- INSTRUCTIONS FOR THE TASK -
A faithful transcription of all the entries below is needed, without the pictures.

○ ○ ○ ○ ○ ○ ○

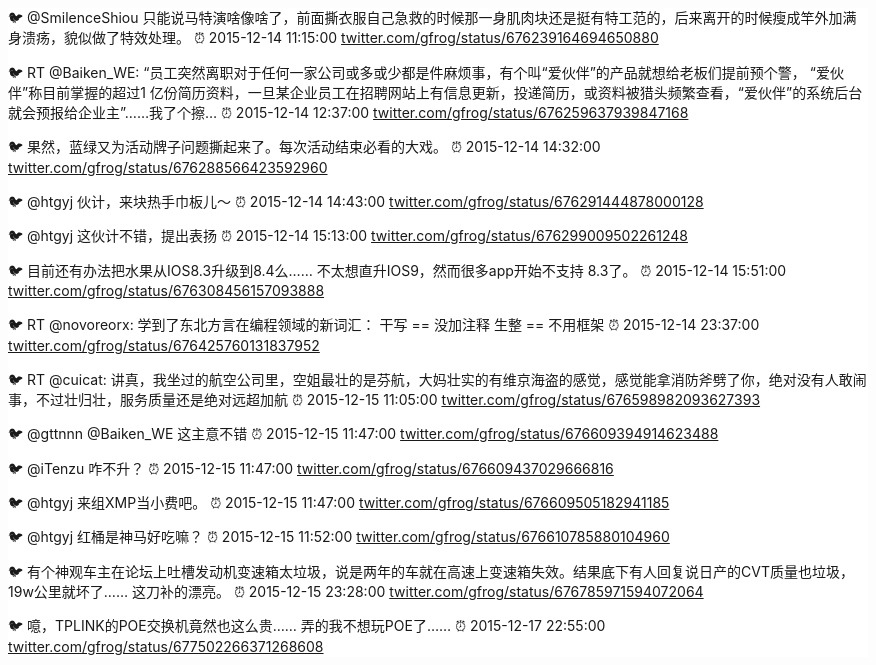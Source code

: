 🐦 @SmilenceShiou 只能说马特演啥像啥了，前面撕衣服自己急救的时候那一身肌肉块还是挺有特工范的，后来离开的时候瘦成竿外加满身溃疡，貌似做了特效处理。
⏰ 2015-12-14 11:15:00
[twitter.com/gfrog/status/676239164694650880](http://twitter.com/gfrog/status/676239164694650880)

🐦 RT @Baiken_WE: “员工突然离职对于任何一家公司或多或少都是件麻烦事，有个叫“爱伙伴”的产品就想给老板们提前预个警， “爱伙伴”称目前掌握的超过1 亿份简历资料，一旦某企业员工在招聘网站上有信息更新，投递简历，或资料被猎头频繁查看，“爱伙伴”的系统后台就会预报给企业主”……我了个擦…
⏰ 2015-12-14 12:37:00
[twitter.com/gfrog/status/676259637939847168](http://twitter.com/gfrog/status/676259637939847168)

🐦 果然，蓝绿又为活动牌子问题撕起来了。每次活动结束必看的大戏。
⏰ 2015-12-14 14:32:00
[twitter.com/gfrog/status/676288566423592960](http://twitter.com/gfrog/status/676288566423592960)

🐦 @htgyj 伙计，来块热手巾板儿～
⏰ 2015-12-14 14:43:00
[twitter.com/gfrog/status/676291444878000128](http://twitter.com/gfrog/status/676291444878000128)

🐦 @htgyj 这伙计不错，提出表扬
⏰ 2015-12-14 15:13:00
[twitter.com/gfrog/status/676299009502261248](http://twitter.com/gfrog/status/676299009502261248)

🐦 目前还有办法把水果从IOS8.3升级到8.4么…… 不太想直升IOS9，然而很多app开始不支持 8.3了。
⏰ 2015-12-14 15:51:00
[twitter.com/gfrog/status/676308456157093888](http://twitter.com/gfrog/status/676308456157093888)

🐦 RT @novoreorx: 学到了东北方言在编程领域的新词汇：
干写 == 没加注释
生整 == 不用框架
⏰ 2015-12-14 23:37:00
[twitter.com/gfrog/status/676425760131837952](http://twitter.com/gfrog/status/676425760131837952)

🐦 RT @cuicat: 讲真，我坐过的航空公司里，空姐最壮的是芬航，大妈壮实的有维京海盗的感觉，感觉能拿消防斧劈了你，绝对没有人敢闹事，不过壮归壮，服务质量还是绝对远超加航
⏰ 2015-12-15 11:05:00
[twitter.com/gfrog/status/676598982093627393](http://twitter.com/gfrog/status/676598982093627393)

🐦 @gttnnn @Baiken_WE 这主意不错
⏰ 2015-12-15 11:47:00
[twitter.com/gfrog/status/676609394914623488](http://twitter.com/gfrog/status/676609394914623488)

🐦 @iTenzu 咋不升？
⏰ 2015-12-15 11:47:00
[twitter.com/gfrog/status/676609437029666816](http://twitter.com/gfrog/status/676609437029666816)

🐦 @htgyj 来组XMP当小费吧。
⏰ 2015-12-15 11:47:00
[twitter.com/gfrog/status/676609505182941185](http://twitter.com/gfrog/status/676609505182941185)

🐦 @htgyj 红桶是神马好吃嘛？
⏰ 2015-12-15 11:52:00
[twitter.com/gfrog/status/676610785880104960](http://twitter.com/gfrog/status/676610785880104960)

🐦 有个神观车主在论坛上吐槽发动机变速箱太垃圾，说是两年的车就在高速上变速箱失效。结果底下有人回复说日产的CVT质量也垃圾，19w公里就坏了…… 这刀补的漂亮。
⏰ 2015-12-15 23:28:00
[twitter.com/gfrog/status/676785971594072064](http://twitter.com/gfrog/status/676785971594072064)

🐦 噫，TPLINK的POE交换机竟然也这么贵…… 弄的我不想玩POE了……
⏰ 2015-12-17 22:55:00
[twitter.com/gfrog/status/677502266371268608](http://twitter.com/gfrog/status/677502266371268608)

○ ○ ○ ○ ○ ○ ○

- SOLUTION FOR THIS PROBLEM -
Source code

: 🐦 @SmilenceShiou 只能说马特演啥像啥了，前面撕衣服自己急救的时候那一身肌肉块还是挺有特工范的，后来离开的时候瘦成竿外加满身溃疡，貌似做了特效处理。
⏰ 2015-12-14 11:15:00
[twitter.com/gfrog/status/676239164694650880](http://twitter.com/gfrog/status/676239164694650880)

🐦 RT @Baiken_WE: “员工突然离职对于任何一家公司或多或少都是件麻烦事，有个叫“爱伙伴”的产品就想给老板们提前预个警， “爱伙伴”称目前掌握的超过1 亿份简历资料，一旦某企业员工在招聘网站上有信息更新，投递简历，或资料被猎头频繁查看，“爱伙伴”的系统后台就会预报给企业主”……我了个擦…
⏰ 2015-12-14 12:37:00
[twitter.com/gfrog/status/676259637939847168](http://twitter.com/gfrog/status/676259637939847168)

🐦 果然，蓝绿又为活动牌子问题撕起来了。每次活动结束必看的大戏。
⏰ 2015-12-14 14:32:00
[twitter.com/gfrog/status/676288566423592960](http://twitter.com/gfrog/status/676288566423592960)

🐦 @htgyj 伙计，来块热手巾板儿～
⏰ 2015-12-14 14:43:00
[twitter.com/gfrog/status/676291444878000128](http://twitter.com/gfrog/status/676291444878000128)

🐦 @htgyj 这伙计不错，提出表扬
⏰ 2015-12-14 15:13:00
[twitter.com/gfrog/status/676299009502261248](http://twitter.com/gfrog/status/676299009502261248)

🐦 目前还有办法把水果从IOS8.3升级到8.4么…… 不太想直升IOS9，然而很多app开始不支持 8.3了。
⏰ 2015-12-14 15:51:00
[twitter.com/gfrog/status/676308456157093888](http://twitter.com/gfrog/status/676308456157093888)

🐦 RT @novoreorx: 学到了东北方言在编程领域的新词汇：
干写 == 没加注释
生整 == 不用框架
⏰ 2015-12-14 23:37:00
[twitter.com/gfrog/status/676425760131837952](http://twitter.com/gfrog/status/676425760131837952)

🐦 RT @cuicat: 讲真，我坐过的航空公司里，空姐最壮的是芬航，大妈壮实的有维京海盗的感觉，感觉能拿消防斧劈了你，绝对没有人敢闹事，不过壮归壮，服务质量还是绝对远超加航
⏰ 2015-12-15 11:05:00
[twitter.com/gfrog/status/676598982093627393](http://twitter.com/gfrog/status/676598982093627393)

🐦 @gttnnn @Baiken_WE 这主意不错
⏰ 2015-12-15 11:47:00
[twitter.com/gfrog/status/676609394914623488](http://twitter.com/gfrog/status/676609394914623488)

🐦 @iTenzu 咋不升？
⏰ 2015-12-15 11:47:00
[twitter.com/gfrog/status/676609437029666816](http://twitter.com/gfrog/status/676609437029666816)

🐦 @htgyj 来组XMP当小费吧。
⏰ 2015-12-15 11:47:00
[twitter.com/gfrog/status/676609505182941185](http://twitter.com/gfrog/status/676609505182941185)

🐦 @htgyj 红桶是神马好吃嘛？
⏰ 2015-12-15 11:52:00
[twitter.com/gfrog/status/676610785880104960](http://twitter.com/gfrog/status/676610785880104960)

🐦 有个神观车主在论坛上吐槽发动机变速箱太垃圾，说是两年的车就在高速上变速箱失效。结果底下有人回复说日产的CVT质量也垃圾，19w公里就坏了…… 这刀补的漂亮。
⏰ 2015-12-15 23:28:00
[twitter.com/gfrog/status/676785971594072064](http://twitter.com/gfrog/status/676785971594072064)

🐦 噫，TPLINK的POE交换机竟然也这么贵…… 弄的我不想玩POE了……
⏰ 2015-12-17 22:55:00
[twitter.com/gfrog/status/677502266371268608](http://twitter.com/gfrog/status/677502266371268608)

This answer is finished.